(Dataset entries)
-=-=-=-=-

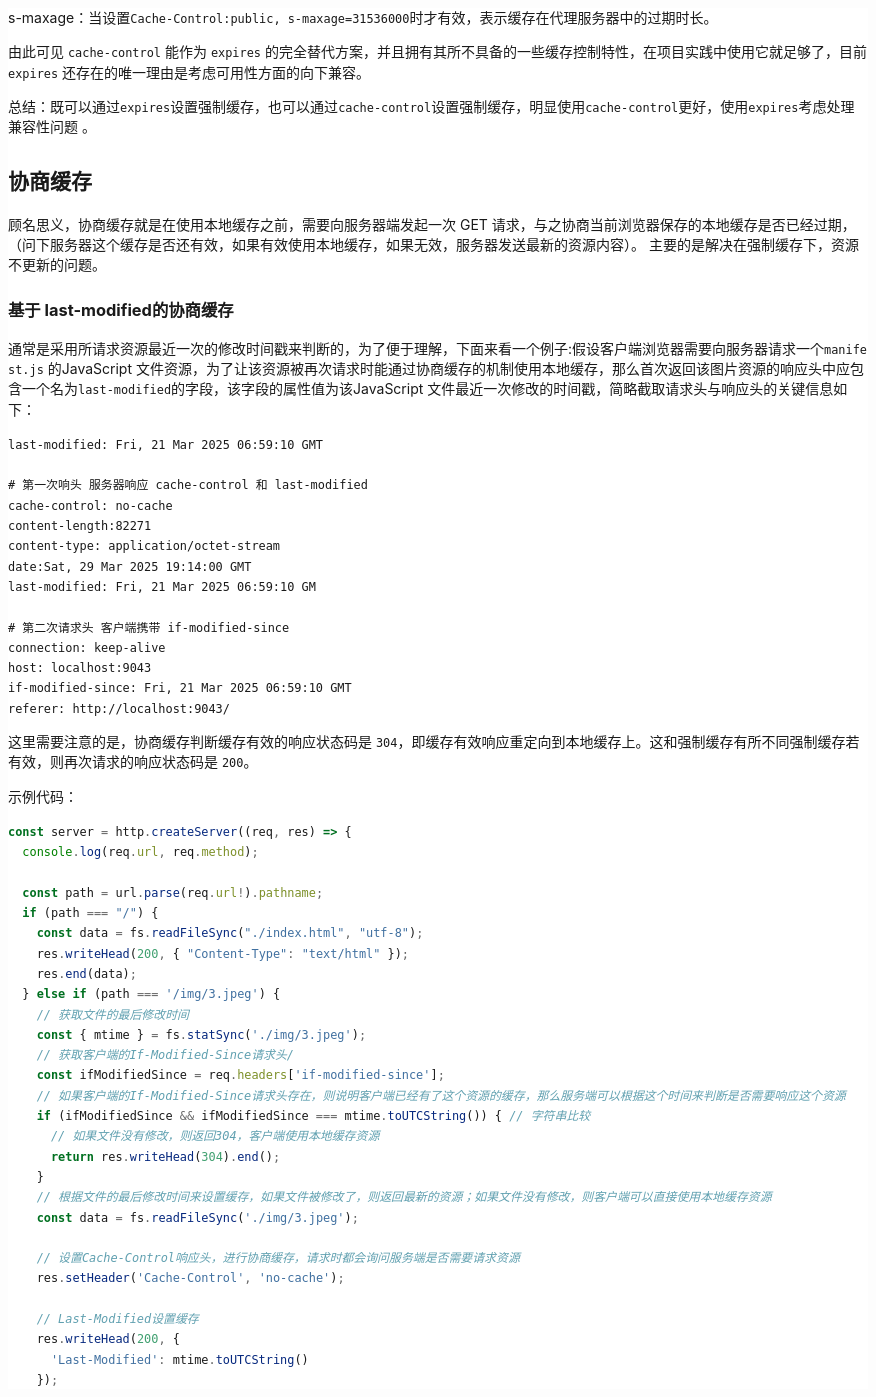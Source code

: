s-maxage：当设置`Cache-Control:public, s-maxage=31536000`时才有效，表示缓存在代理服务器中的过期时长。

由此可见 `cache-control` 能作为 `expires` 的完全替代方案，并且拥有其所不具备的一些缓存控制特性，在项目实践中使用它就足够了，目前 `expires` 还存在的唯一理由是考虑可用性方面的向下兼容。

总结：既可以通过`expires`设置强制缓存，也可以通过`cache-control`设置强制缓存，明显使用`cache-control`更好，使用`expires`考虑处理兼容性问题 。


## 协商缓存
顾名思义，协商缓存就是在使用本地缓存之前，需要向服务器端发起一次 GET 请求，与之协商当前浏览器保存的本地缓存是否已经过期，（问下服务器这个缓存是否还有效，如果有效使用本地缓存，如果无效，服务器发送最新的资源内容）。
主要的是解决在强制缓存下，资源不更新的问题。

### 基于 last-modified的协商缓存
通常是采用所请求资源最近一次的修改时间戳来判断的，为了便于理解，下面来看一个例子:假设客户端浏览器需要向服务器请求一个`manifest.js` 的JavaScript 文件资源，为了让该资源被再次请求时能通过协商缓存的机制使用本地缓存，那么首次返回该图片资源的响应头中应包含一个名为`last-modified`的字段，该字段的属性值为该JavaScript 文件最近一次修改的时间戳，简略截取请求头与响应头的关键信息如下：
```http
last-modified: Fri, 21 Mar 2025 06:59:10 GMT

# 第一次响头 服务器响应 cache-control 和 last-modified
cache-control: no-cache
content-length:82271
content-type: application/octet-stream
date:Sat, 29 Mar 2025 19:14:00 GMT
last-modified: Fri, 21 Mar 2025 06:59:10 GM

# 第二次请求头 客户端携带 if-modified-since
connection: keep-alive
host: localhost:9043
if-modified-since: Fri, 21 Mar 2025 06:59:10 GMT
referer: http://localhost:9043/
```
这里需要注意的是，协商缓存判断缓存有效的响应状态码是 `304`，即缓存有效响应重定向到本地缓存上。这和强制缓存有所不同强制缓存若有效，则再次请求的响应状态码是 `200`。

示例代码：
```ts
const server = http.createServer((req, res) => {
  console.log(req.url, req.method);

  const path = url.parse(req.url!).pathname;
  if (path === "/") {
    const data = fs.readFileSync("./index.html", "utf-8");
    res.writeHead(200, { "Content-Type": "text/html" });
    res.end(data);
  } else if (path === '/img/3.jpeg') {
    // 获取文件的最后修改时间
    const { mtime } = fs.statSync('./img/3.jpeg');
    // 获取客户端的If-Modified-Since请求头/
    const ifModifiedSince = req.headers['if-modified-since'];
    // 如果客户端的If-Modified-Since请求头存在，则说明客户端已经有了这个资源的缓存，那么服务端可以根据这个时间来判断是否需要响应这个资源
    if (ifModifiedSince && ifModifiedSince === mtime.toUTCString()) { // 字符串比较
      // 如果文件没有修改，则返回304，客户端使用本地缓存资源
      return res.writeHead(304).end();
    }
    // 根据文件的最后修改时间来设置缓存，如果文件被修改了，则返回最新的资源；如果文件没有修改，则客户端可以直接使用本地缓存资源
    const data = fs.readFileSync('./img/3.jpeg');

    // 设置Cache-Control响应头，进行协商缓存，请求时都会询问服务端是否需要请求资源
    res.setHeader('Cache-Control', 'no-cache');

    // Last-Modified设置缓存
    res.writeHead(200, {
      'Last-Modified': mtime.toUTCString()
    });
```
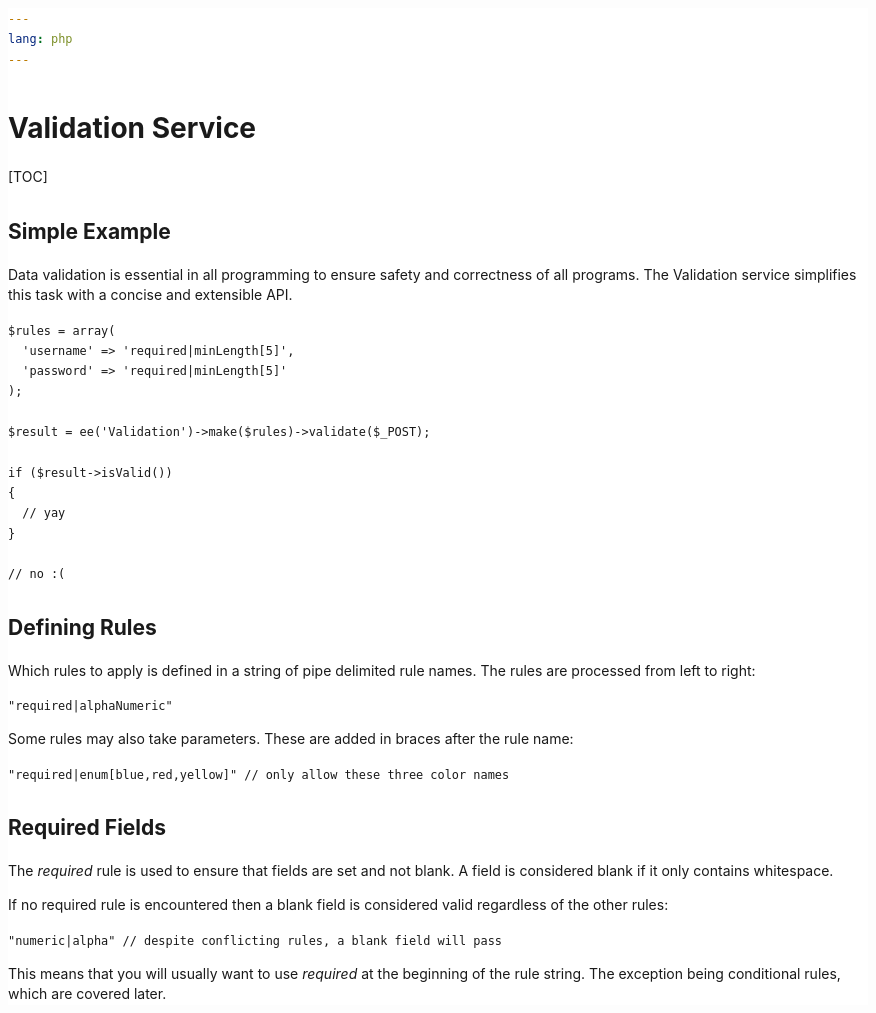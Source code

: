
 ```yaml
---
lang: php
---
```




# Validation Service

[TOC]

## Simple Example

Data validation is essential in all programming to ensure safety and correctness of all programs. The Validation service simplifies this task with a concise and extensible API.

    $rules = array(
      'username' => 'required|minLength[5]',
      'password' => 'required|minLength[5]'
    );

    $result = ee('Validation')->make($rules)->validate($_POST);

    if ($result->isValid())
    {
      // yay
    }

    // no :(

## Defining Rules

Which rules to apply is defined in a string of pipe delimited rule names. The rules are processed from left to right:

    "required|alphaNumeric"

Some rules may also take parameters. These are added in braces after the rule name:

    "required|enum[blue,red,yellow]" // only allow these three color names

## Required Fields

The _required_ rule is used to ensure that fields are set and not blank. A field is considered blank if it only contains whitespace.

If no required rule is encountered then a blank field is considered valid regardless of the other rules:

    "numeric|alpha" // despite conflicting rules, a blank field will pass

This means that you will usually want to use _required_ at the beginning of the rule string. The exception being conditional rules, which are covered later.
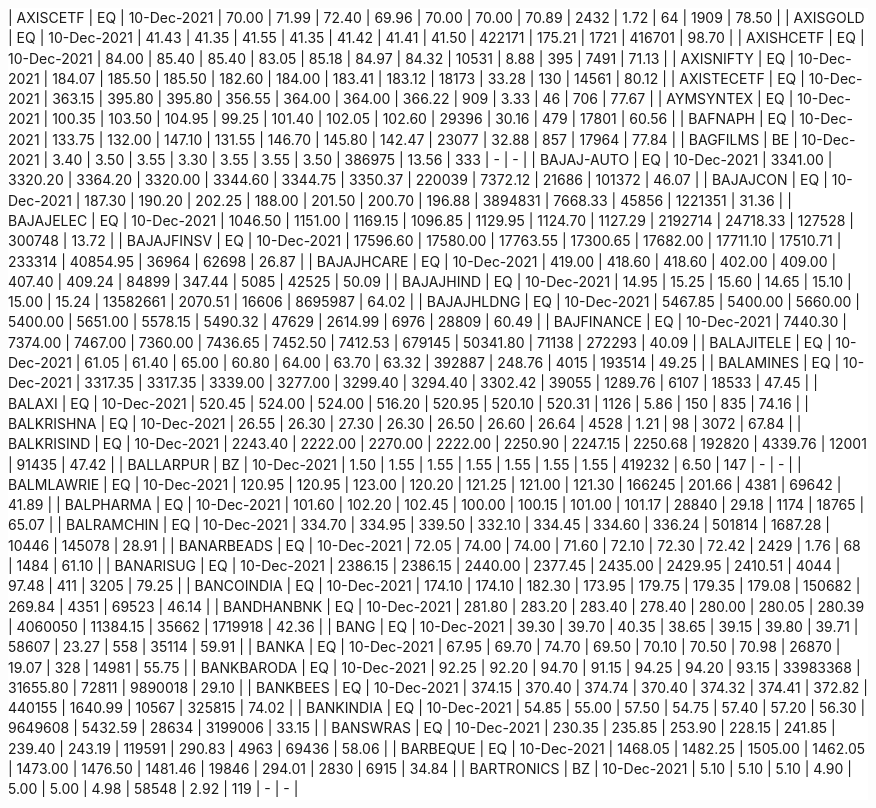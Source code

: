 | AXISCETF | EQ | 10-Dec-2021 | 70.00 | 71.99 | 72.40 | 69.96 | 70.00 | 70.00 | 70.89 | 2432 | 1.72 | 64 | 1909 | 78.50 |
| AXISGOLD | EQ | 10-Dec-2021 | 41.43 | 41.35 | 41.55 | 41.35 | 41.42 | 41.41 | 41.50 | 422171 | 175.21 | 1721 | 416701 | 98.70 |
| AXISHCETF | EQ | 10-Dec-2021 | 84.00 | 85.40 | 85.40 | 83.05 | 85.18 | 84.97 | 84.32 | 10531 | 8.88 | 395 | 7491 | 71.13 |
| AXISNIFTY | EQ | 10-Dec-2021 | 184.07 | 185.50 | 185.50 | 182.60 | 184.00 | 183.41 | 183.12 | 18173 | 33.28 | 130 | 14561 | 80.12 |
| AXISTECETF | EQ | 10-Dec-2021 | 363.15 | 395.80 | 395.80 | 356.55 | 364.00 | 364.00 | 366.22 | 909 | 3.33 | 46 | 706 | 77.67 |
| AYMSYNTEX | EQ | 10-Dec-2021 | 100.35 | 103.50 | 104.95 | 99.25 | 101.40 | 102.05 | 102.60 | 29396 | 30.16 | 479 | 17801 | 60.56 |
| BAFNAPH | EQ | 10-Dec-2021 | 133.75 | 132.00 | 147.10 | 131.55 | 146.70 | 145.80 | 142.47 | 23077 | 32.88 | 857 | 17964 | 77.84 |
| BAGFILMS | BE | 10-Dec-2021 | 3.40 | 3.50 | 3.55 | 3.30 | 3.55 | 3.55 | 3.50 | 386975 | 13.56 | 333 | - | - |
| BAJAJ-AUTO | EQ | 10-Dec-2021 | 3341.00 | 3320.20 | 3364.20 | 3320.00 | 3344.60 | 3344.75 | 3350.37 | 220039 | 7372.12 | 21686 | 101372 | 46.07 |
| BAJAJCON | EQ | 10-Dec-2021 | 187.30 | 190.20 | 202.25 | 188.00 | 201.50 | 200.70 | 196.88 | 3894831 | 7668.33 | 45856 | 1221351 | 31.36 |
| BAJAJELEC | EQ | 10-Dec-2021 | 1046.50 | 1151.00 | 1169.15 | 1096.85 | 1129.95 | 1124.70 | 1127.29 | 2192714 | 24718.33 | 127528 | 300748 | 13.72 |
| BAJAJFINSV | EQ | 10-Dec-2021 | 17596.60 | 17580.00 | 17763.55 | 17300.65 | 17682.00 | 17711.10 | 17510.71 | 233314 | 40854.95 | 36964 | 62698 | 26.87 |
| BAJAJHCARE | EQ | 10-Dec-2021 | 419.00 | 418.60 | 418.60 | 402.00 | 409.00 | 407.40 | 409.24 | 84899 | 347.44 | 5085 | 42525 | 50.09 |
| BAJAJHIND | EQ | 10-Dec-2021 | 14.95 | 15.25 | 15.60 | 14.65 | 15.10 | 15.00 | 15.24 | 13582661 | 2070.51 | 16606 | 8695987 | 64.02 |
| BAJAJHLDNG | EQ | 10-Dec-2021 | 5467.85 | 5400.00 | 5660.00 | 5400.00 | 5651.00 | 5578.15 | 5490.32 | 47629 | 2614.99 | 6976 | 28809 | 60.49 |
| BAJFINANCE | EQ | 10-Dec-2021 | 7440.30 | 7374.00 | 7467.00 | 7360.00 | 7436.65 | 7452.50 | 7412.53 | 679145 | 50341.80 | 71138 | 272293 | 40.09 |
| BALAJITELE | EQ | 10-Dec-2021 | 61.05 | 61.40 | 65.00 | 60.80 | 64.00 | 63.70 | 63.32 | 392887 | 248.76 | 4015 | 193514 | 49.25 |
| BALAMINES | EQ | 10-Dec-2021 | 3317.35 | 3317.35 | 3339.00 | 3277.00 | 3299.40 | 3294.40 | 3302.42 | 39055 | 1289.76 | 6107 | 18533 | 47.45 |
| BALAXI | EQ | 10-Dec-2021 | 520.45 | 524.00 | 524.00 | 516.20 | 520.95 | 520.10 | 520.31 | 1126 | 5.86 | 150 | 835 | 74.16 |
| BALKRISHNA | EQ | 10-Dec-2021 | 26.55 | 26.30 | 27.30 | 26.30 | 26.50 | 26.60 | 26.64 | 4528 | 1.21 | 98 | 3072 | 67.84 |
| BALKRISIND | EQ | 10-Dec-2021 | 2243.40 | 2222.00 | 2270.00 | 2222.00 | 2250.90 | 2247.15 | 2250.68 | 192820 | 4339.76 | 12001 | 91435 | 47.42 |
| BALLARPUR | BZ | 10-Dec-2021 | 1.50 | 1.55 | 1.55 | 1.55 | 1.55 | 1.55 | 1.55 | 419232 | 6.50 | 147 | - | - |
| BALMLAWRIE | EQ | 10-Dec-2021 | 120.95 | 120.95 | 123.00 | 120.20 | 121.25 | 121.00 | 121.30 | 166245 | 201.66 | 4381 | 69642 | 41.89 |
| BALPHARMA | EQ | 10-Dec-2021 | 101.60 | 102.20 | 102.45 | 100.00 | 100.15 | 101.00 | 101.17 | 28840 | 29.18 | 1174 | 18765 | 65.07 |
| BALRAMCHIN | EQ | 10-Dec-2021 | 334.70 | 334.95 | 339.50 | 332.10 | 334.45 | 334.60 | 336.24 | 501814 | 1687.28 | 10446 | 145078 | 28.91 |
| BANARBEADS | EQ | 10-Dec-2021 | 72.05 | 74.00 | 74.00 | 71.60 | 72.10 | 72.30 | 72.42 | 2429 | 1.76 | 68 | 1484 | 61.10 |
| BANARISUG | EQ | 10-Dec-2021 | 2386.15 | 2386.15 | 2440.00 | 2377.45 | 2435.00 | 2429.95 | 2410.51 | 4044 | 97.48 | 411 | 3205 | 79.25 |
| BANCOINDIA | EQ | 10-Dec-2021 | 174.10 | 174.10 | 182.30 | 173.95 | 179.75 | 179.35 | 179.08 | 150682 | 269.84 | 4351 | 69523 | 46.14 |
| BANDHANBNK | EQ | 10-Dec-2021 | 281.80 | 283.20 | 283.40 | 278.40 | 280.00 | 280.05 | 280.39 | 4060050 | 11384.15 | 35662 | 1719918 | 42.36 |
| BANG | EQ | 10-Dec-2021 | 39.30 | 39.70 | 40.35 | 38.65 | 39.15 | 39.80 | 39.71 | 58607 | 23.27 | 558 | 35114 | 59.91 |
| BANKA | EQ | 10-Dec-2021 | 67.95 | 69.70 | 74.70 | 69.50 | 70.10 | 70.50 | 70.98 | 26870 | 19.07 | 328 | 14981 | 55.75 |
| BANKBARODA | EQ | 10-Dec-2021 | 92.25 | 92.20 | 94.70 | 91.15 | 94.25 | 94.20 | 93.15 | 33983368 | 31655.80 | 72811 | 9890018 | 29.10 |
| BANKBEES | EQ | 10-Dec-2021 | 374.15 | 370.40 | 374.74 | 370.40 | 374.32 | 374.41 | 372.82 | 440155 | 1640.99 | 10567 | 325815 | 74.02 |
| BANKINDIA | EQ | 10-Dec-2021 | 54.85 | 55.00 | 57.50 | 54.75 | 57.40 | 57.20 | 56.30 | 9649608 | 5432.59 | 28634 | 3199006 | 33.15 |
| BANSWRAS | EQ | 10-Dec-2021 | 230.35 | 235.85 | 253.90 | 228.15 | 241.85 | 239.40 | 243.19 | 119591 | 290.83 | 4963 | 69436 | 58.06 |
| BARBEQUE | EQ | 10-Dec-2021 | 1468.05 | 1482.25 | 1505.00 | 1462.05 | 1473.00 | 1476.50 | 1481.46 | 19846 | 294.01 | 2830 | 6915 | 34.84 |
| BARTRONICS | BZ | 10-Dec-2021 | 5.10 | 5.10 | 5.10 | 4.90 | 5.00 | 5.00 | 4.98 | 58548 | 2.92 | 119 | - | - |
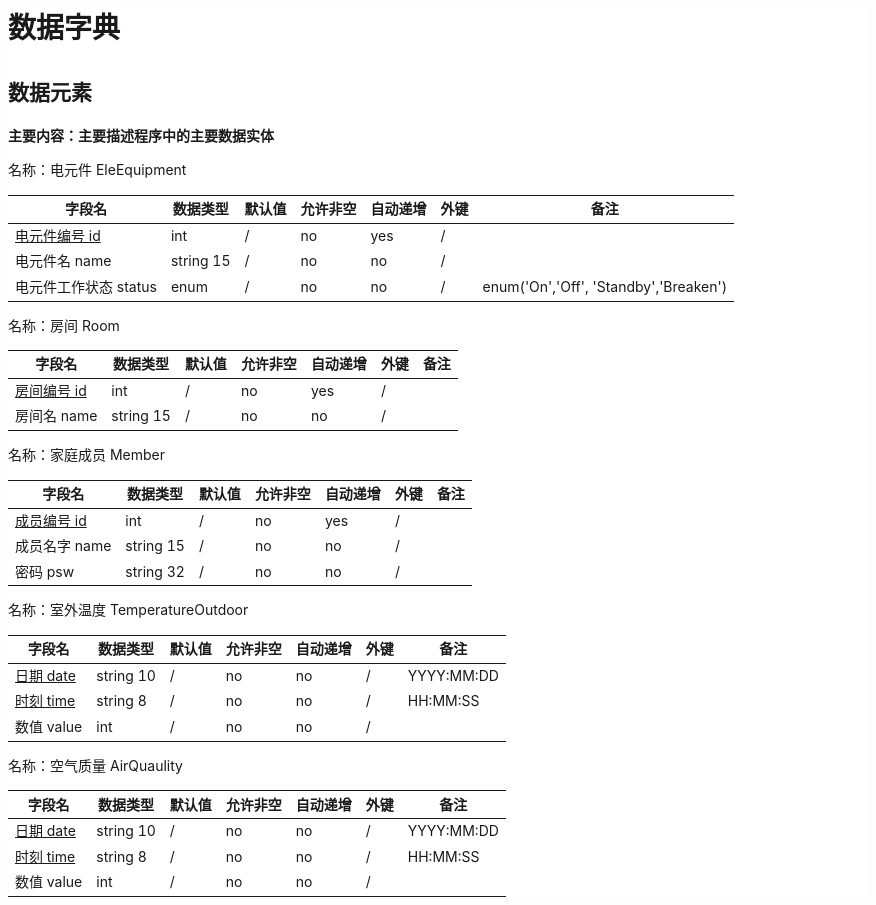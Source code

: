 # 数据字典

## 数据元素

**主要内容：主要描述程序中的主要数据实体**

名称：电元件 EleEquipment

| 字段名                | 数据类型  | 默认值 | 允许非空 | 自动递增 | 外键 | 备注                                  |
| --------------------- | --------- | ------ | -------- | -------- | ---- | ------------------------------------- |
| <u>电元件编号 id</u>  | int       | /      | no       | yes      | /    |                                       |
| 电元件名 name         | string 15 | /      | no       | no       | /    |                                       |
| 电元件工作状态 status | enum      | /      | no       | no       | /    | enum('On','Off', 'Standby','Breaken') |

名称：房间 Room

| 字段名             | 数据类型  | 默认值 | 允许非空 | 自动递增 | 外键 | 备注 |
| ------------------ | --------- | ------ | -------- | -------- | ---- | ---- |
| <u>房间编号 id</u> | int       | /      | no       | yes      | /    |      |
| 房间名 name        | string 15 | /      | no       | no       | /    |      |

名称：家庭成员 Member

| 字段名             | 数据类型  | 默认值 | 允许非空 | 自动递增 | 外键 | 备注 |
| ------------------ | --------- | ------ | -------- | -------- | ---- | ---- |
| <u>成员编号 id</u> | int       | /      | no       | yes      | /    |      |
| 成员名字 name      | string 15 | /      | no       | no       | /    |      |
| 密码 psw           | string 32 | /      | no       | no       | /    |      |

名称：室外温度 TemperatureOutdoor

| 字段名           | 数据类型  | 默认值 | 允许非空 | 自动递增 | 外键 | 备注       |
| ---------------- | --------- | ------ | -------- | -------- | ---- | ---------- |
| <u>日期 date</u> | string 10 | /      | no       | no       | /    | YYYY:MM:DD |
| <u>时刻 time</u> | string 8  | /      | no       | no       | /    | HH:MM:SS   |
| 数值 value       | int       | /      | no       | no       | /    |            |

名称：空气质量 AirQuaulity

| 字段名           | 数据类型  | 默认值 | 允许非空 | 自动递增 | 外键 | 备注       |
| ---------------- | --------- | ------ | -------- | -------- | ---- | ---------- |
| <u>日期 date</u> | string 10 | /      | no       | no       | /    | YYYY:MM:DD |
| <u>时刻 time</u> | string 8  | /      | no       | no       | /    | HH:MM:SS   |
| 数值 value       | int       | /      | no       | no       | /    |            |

-=-=-=-=-

BRIEF:
Copy each line above where the string "path" occurs.

THE COMPLETED TASK:
  const path = url.parse(req.url!).pathname;
  if (path === "/") {
  } else if (path === '/img/3.jpeg') {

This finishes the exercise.